*WORK INSTRUCTIONS:*
Report the number of lines below in which the word "includegraphics" occurs. Nothing else is needed.

*DATA PROVIDED:*
=== Section Start ===

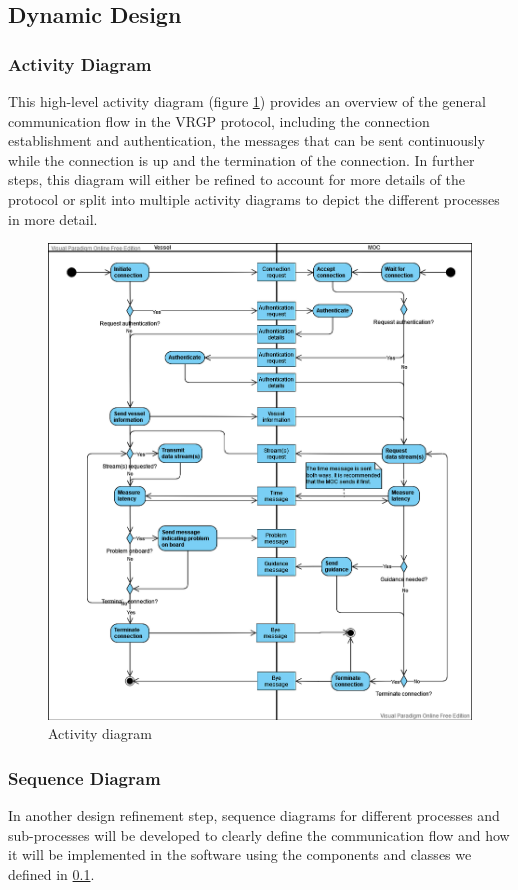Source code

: \subsection{Dynamic Design}\label{sec:dynamic-design}

\subsubsection{Activity Diagram}

This high-level activity diagram (figure \ref{fig:activity-diagram}) provides an overview of the general communication flow in the VRGP protocol, including the connection establishment and authentication, the messages that can be sent continuously while the connection is up and the termination of the connection. In further steps, this diagram will either be refined to account for more details of the protocol or split into multiple activity diagrams to depict the different processes in more detail.

\begin{figure}[ht]
	\centering
	\includegraphics[width=\linewidth]{diagrams/activity-diagram}
	\caption{Activity diagram}
	\label{fig:activity-diagram}
\end{figure}

\subsubsection{Sequence Diagram}

In another design refinement step, sequence diagrams for different processes and sub-processes will be developed to clearly define the communication flow and how it will be implemented in the software using the components and classes we defined in \ref{sec:dynamic-design}.
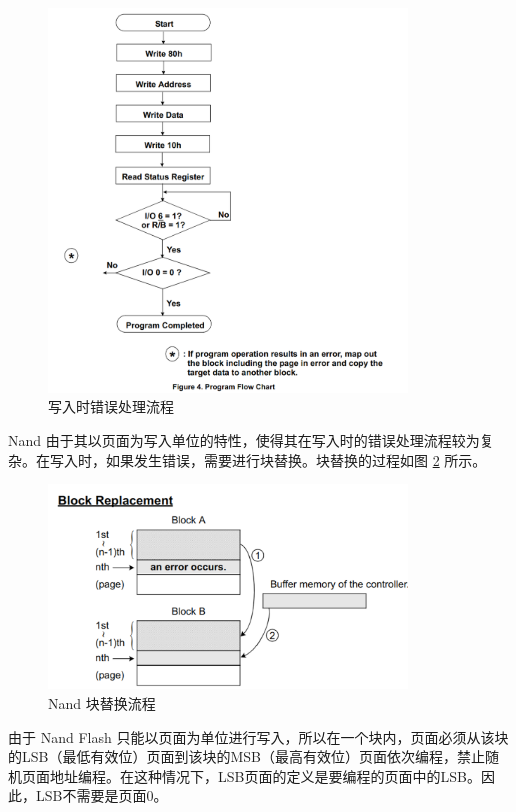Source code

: \begin{figure}[htbp]
  \centering
  \includegraphics[width=0.85\textwidth]{fig/nand-rw-err.png}
  \caption{写入时错误处理流程}
  \label{nand-rw-err}
\end{figure}

Nand 由于其以页面为写入单位的特性，使得其在写入时的错误处理流程较为复杂。在写入时，如果发生错误，需要进行块替换。块替换的过程如图 \ref{nand-replace} 所示。

\begin{figure}[htbp]
  \centering
  \includegraphics[width=0.85\textwidth]{fig/nand-replace.png}
  \caption{Nand 块替换流程}
  \label{nand-replace}
\end{figure}

由于 Nand Flash 只能以页面为单位进行写入，所以在一个块内，页面必须从该块的LSB（最低有效位）页面到该块的MSB（最高有效位）页面依次编程，禁止随机页面地址编程。在这种情况下，LSB页面的定义是要编程的页面中的LSB。因此，LSB不需要是页面0。

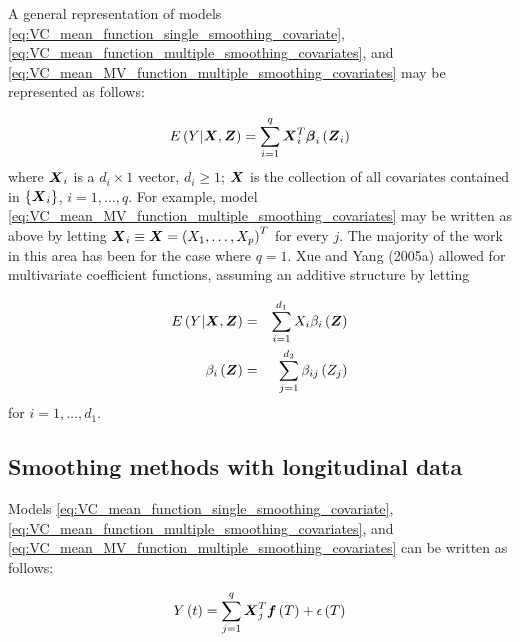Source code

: \documentclass[12pt]{article}
\newcommand{\bfbeta}{\mbox{\boldmath $\beta$}}
\newcommand{\bff}{\mbox{\boldmath $f$}}
\newcommand{\bfX}{\mbox{\boldmath $X$}}
\newcommand{\bfZ}{\mbox{\boldmath $Z$}}
\begin{document}
A general representation of models \ref{eq:VC_mean_function_single_smoothing_covariate}, \ref{eq:VC_mean_function_multiple_smoothing_covariates}, and \ref{eq:VC_mean_MV_function_multiple_smoothing_covariates} may be represented as follows:

\begin{equation} \label{eq:general_VC_model}
E\left(Y \vert \bfX, \bfZ\right) = \sum_{i=1}^q \bfX_i^T \bfbeta_i\left(\bfZ_i\right)
\end{equation}
\noindent
where $\bfX_i$ is a $d_i \times 1$ vector, $d_i \ge 1$; $\bfX$ is the collection of all covariates contained in $\left\{ \bfX_i \right\}$, $i=1,\dots,q$. For example, model \ref{eq:VC_mean_MV_function_multiple_smoothing_covariates} may be written as above by letting $\bfX_i \equiv \bfX = \left(X_1,\dots, X_p\right)^T$ for every $j$. The majority of the work in this area has been for the case where $q=1$.  Xue and Yang (2005a) allowed for multivariate coefficient functions, assuming an additive structure by letting

\begin{eqnarray} 
E\left(Y \vert \bfX, \bfZ\right) &=& \sum_{i=1}^{d_1} X_i \beta_i\left(\bfZ\right) \label{eq:xue_VC_model}\\
\beta_i\left(\bfZ\right) &=& \sum_{j=1}^{d_2} \beta_{ij}\left(Z_j\right) \nonumber
\end{eqnarray}
\noindent
for $i=1,\dots, d_1$.

 

















\subsection{Smoothing methods with longitudinal data}

Models \ref{eq:VC_mean_function_single_smoothing_covariate}, \ref{eq:VC_mean_function_multiple_smoothing_covariates}, and \ref{eq:VC_mean_MV_function_multiple_smoothing_covariates} can be written as follows:

\begin{equation} \label{eq:functional_VC_model}
Y\left(t\right) = \sum_{j=1}^q \bfX_j^T \bff \left(T\right) + \epsilon\left(T\right)
\end{equation}
\end{document}

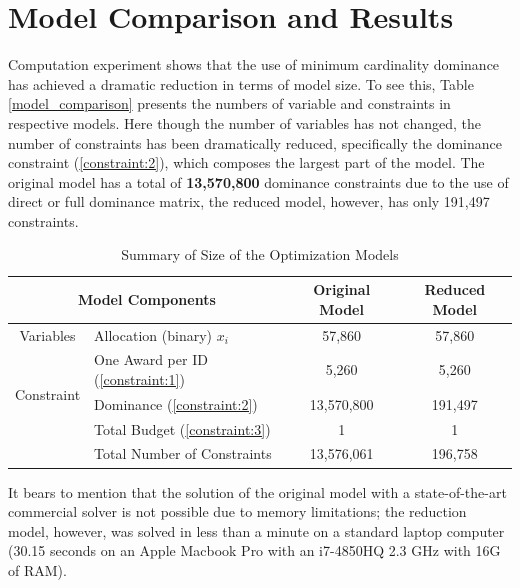 \documentclass[12pt,english]{report}
\begin{document}
\section{Model Comparison and Results}
Computation experiment shows that the use of minimum cardinality dominance has achieved a dramatic reduction in terms of model size.  To see this, Table  \ref{model_comparison} presents the numbers of variable and constraints in respective models. Here though the number of variables has not changed, the number of constraints has been dramatically reduced, specifically the dominance constraint (\ref{constraint:2}), which composes the largest part of the model.  The original model has a total of \textbf{13,570,800} dominance constraints due to the use of direct or full dominance matrix, the reduced model, however, has only 191,497 constraints. 

\begin{table}[]
\centering
\begin{tabular}{|c|l|c|c|}
\hline
\multicolumn{2}{|c|}{Model Components}                                        & Original Model & Reduced Model \\ \hline
Variables                   & \multicolumn{1}{|l|}{Allocation (binary)  $x_i$} & 57,860         & 57,860        \\ \hline
\multirow{3}{*}{Constraint} & One Award per ID  (\ref{constraint:1})        & 5,260          & 5,260         \\ \cline{2-4} 
         & Dominance  (\ref{constraint:2})               & 13,570,800     & 191,497       \\ \cline{2-4} 
         & Total Budget   (\ref{constraint:3})           & 1              & 1             \\ \cline{2-4} 
         & Total Number of Constraints                   & 13,576,061     & 196,758       \\ \hline
\end{tabular}
\caption{Summary of Size of the Optimization Models }
\label{model_comparison}
\label{size_model}
\end{table}

It bears to mention that the solution of the original model with a state-of-the-art commercial solver is not possible due to memory limitations; the reduction model, however,  was solved in less than a minute on a standard laptop computer (30.15 seconds on an Apple Macbook Pro with an i7-4850HQ 2.3 GHz with 16G of RAM).
\end{document}
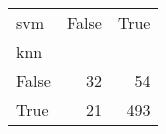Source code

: \begin{tabular}{lrr}
\toprule
svm &  False &  True  \\
knn   &        &        \\
\midrule
False &     32 &     54 \\
True  &     21 &    493 \\
\bottomrule
\end{tabular}
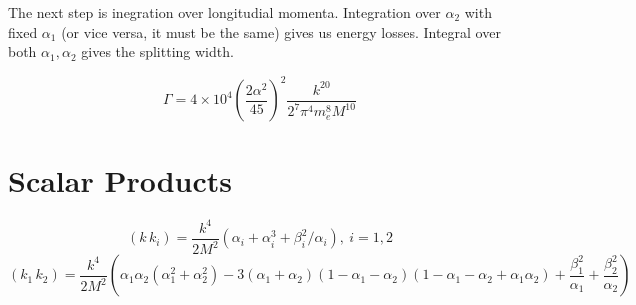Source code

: \documentclass[12pt]{article}
\begin{document}
The next step is inegration over longitudial momenta. Integration over $\alpha_2$ with fixed $\alpha_1$ (or vice versa, it must be the same) gives us energy losses. Integral over both $\alpha_1,\alpha_2$ gives the splitting width.

\begin{equation}
\Gamma = 4\times{}10^4(\frac{2\alpha^2}{45})^2\frac{k^{20}}{2^7\pi^4m_e^8M^{10}}
\end{equation} 



\section{Scalar Products}
\begin{equation}
    (k\, k_i)= \frac{k^4}{2M^2}\left( \alpha_i + \alpha_i^3 + \beta^2_i/\alpha_i \right), \ i=1,2
\end{equation}
\begin{equation}
    (k_1\, k_2)= \frac{k^4}{2M^2}\left( \alpha_1\alpha_2(\alpha_1^2+\alpha_2^2) - 3(\alpha_1+\alpha_2)(1-\alpha_1-\alpha_2)(1-\alpha_1-\alpha_2 + \alpha_1\alpha_2) +\frac{\beta_1^2}{\alpha_1} + \frac{\beta_2^2}{\alpha_2} \right)
\end{equation}
\end{document}
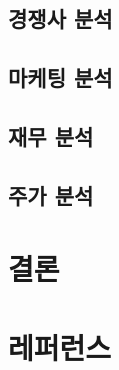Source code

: \documentclass[11pt]{oblivoir}
\begin{document}
	
	
		\subsection{경쟁사 분석}
		
		\subsection{마케팅 분석}
		
		\subsection{재무 분석}
		
		\subsection{주가 분석}
	
	\section{결론}
	
	\section{레퍼런스}
	
\end{document}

=== Section End ===

*RESULT OF THE EXERCISE:*
3